16 years later, I'm a co-founder at Pipedream, an integration platform for developers.

I run a team of Developer Relations Engineers (DevRelEng). We're customer-facing software engineers that support a community of 200,000+ developers. And we're hiring!

Since our customers are developers, every customer interaction = developer relations. This includes marketing, sales, support, solutions architecture, and more. DevRelEng is involved in it all.

When I work with our customers, I use the same principles I learned at Target. But now, we're supporting users over the Internet. It's tougher to fully empathize because we can't read their body language. Communication is asynchronous, so it takes longer to address issues. And since anyone with a computer can use Pipedream, we receive a higher volume of requests.

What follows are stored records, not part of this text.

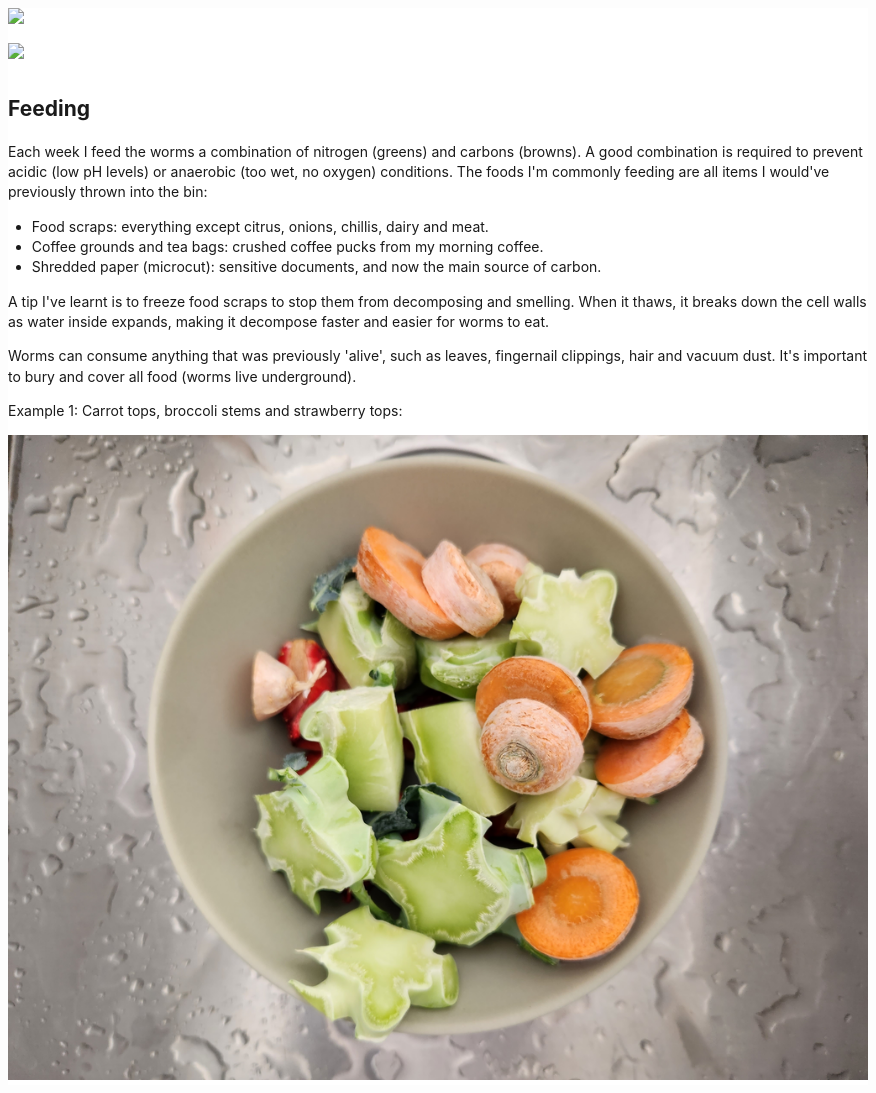 ![](worms/blanket.jpg)

![](worms/blanket-with-worms.jpg)

## Feeding

Each week I feed the worms a combination of nitrogen (greens) and carbons (browns). A good combination is required to prevent acidic (low pH levels) or anaerobic (too wet, no oxygen) conditions. The foods I'm commonly feeding are all items I would've previously thrown into the bin:

- Food scraps: everything except citrus, onions, chillis, dairy and meat.
- Coffee grounds and tea bags: crushed coffee pucks from my morning coffee.
- Shredded paper (microcut): sensitive documents, and now the main source of carbon.

A tip I've learnt is to freeze food scraps to stop them from decomposing and smelling. When it thaws, it breaks down the cell walls as water inside expands, making it decompose faster and easier for worms to eat.

Worms can consume anything that was previously 'alive', such as leaves, fingernail clippings, hair and vacuum dust. It's important to bury and cover all food (worms live underground).

Example 1: Carrot tops, broccoli stems and strawberry tops:

![](feeding/food-1.jpg)
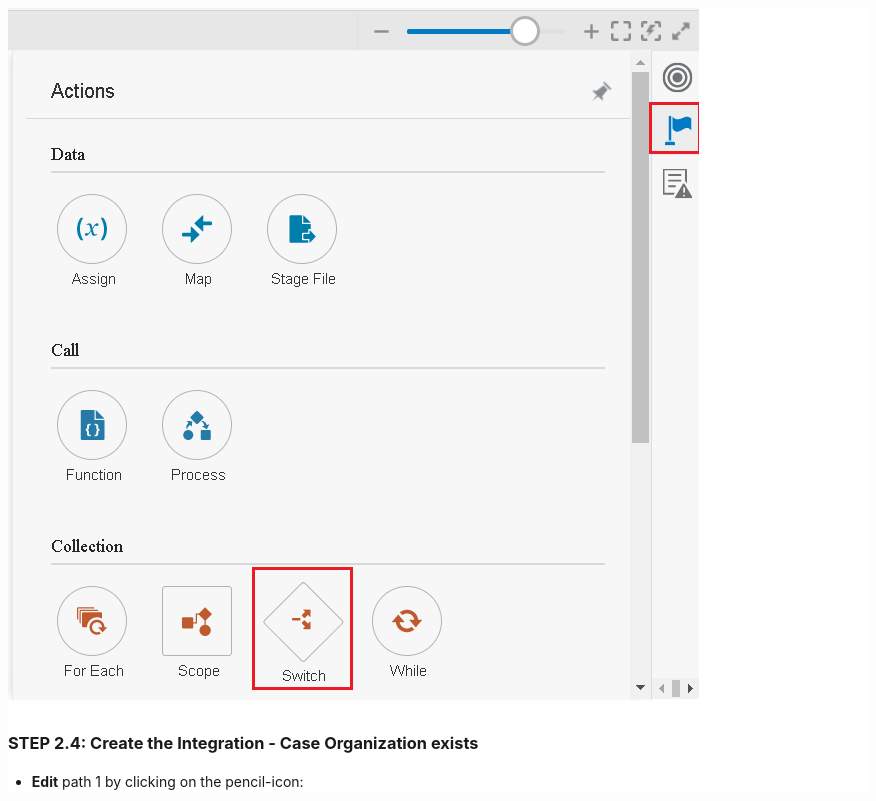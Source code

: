 ![](images/lab01/img0390.png)


### **STEP 2.4:** Create the Integration - Case Organization exists

-	**Edit** path 1 by clicking on the pencil-icon:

How do we maintain highly-personal support at Internet scale? And how do we specifically tackle this for a developer tool like Pipedream? This is how DevRelEng was born.

Three principles govern our work:

  1. Our customers are developers. Developers can empathize best with other developers, so they should interact with customers.
  2. DevRelEng is equipped with the skills and autonomy needed to solve nearly every customer issue. We frequently ship code to production to fix a bug or address small feature requests. Issues are solved fast, and our customers notice.
  3. We approach developer relations like software engineers, building internal tools and automating everything we can to make us more efficient.

It works well for us, and I'm excited to tell you all about it.

What is Pipedream?

Pipedream runs an integration platform for developers. What does that mean?

Developers use Pipedream to connect different apps and APIs together using a visual programming environment. If you need to send a message to Slack or write a record to your database each time someone opens a new issue in your GitHub repo, you can develop a "workflow" without writing code.

Here, the title of the GitHub issue is the text of the Slack message

But you can run custom Node.js code anywhere you need it, extending any of the built-in actions or adding your own. This is where Pipedream shines. You can quickly transition from a no-code workflow to a Node.js serverless function as you need more complex logic.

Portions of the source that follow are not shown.